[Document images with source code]
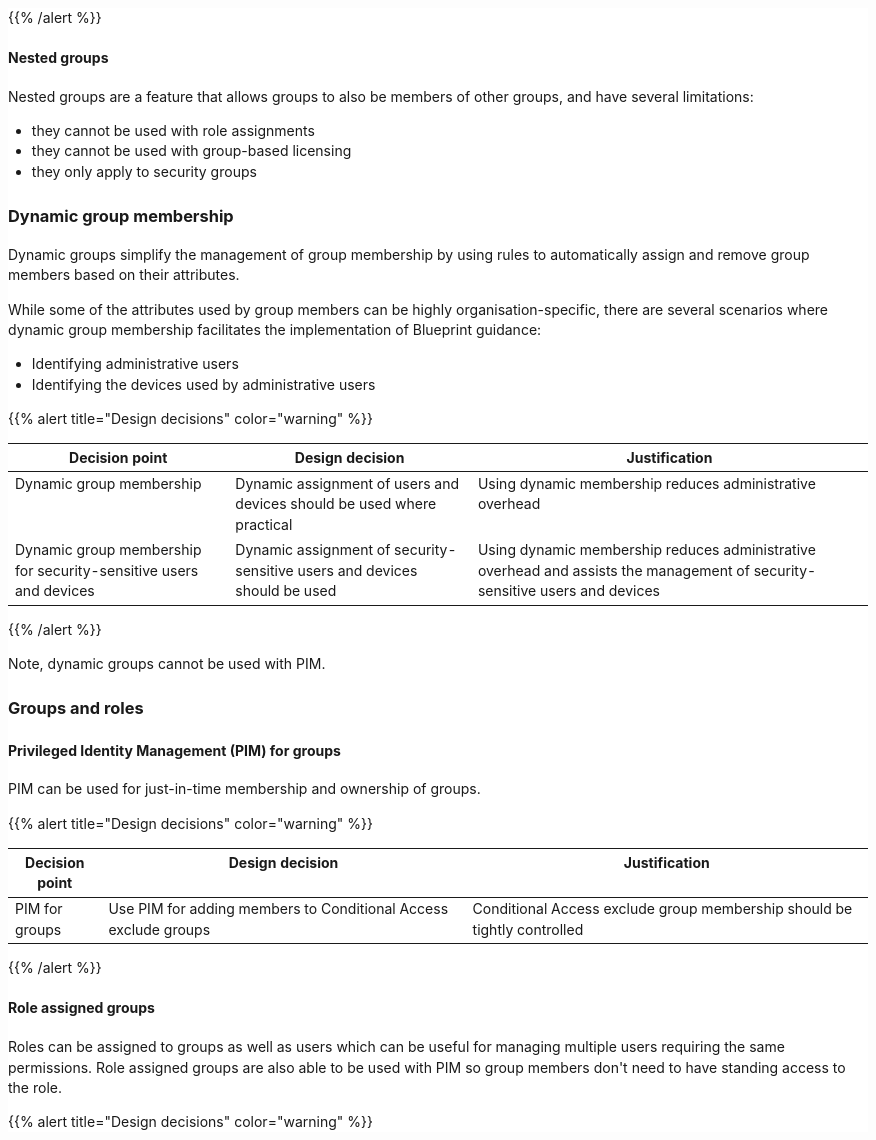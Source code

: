 {{% /alert %}}

#### Nested groups

Nested groups are a feature that allows groups to also be members of other groups, and have several limitations:

- they cannot be used with role assignments
- they cannot be used with group-based licensing
- they only apply to security groups

### Dynamic group membership

Dynamic groups simplify the management of group membership by using rules to automatically assign and remove group members based on their attributes.

While some of the attributes used by group members can be highly organisation-specific, there are several scenarios where dynamic group membership facilitates the implementation of Blueprint guidance:

- Identifying administrative users
- Identifying the devices used by administrative users

{{% alert title="Design decisions" color="warning" %}}

| Decision point                                                    | Design decision                                                           | Justification                                                                                                               |
| ----------------------------------------------------------------- | ------------------------------------------------------------------------- | --------------------------------------------------------------------------------------------------------------------------- |
| Dynamic group membership                                          | Dynamic assignment of users and devices should be used where practical    | Using dynamic membership reduces administrative overhead                                                                    |
| Dynamic group membership for security-sensitive users and devices | Dynamic assignment of security-sensitive users and devices should be used | Using dynamic membership reduces administrative overhead and assists the management of security-sensitive users and devices |

{{% /alert %}}

Note, dynamic groups cannot be used with PIM.

### Groups and roles

#### Privileged Identity Management (PIM) for groups

PIM can be used for just-in-time membership and ownership of groups.

{{% alert title="Design decisions" color="warning" %}}

| Decision point | Design decision                                                 | Justification                                                            |
| -------------- | --------------------------------------------------------------- | ------------------------------------------------------------------------ |
| PIM for groups | Use PIM for adding members to Conditional Access exclude groups | Conditional Access exclude group membership should be tightly controlled |

{{% /alert %}}

#### Role assigned groups

Roles can be assigned to groups as well as users which can be useful for managing multiple users requiring the same permissions. Role assigned groups are also able to be used with PIM so group members don't need to have standing access to the role.

{{% alert title="Design decisions" color="warning" %}}
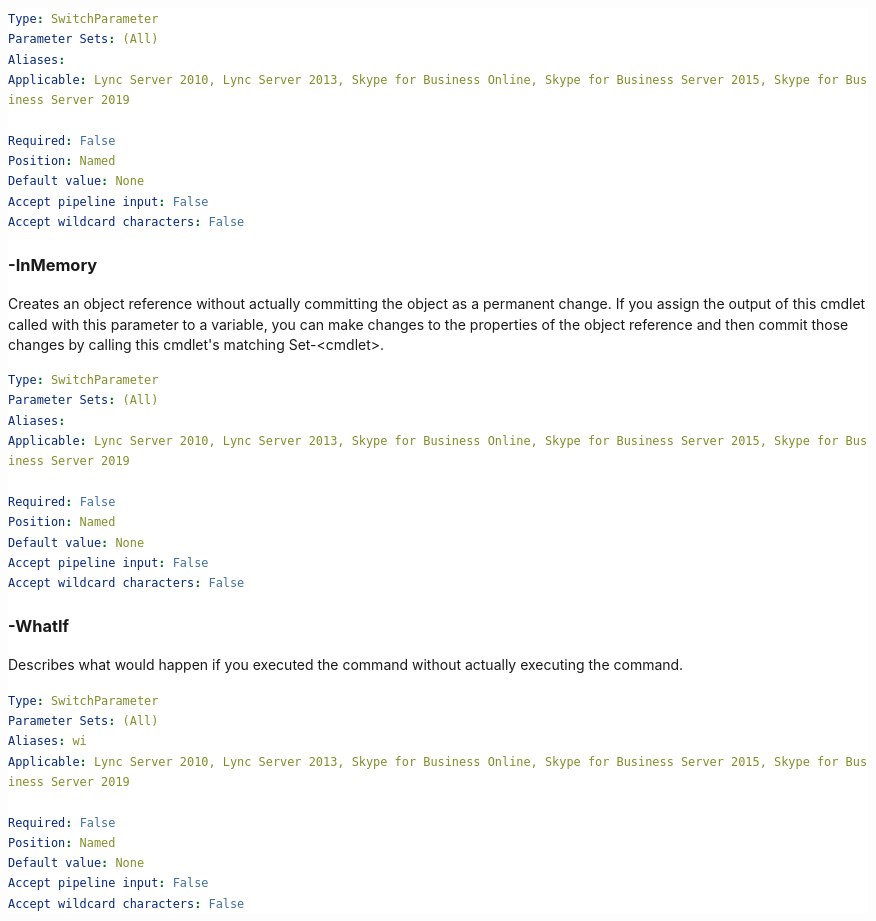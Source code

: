 


```yaml
Type: SwitchParameter
Parameter Sets: (All)
Aliases: 
Applicable: Lync Server 2010, Lync Server 2013, Skype for Business Online, Skype for Business Server 2015, Skype for Business Server 2019

Required: False
Position: Named
Default value: None
Accept pipeline input: False
Accept wildcard characters: False
```

### -InMemory

Creates an object reference without actually committing the object as a permanent change.
If you assign the output of this cmdlet called with this parameter to a variable, you can make changes to the properties of the object reference and then commit those changes by calling this cmdlet's matching Set-\<cmdlet\>.



```yaml
Type: SwitchParameter
Parameter Sets: (All)
Aliases: 
Applicable: Lync Server 2010, Lync Server 2013, Skype for Business Online, Skype for Business Server 2015, Skype for Business Server 2019

Required: False
Position: Named
Default value: None
Accept pipeline input: False
Accept wildcard characters: False
```

### -WhatIf

Describes what would happen if you executed the command without actually executing the command.




```yaml
Type: SwitchParameter
Parameter Sets: (All)
Aliases: wi
Applicable: Lync Server 2010, Lync Server 2013, Skype for Business Online, Skype for Business Server 2015, Skype for Business Server 2019

Required: False
Position: Named
Default value: None
Accept pipeline input: False
Accept wildcard characters: False
```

Task: Determine how many lines in the data include the word "attributes". Answer with that number alone.

Answer space: 2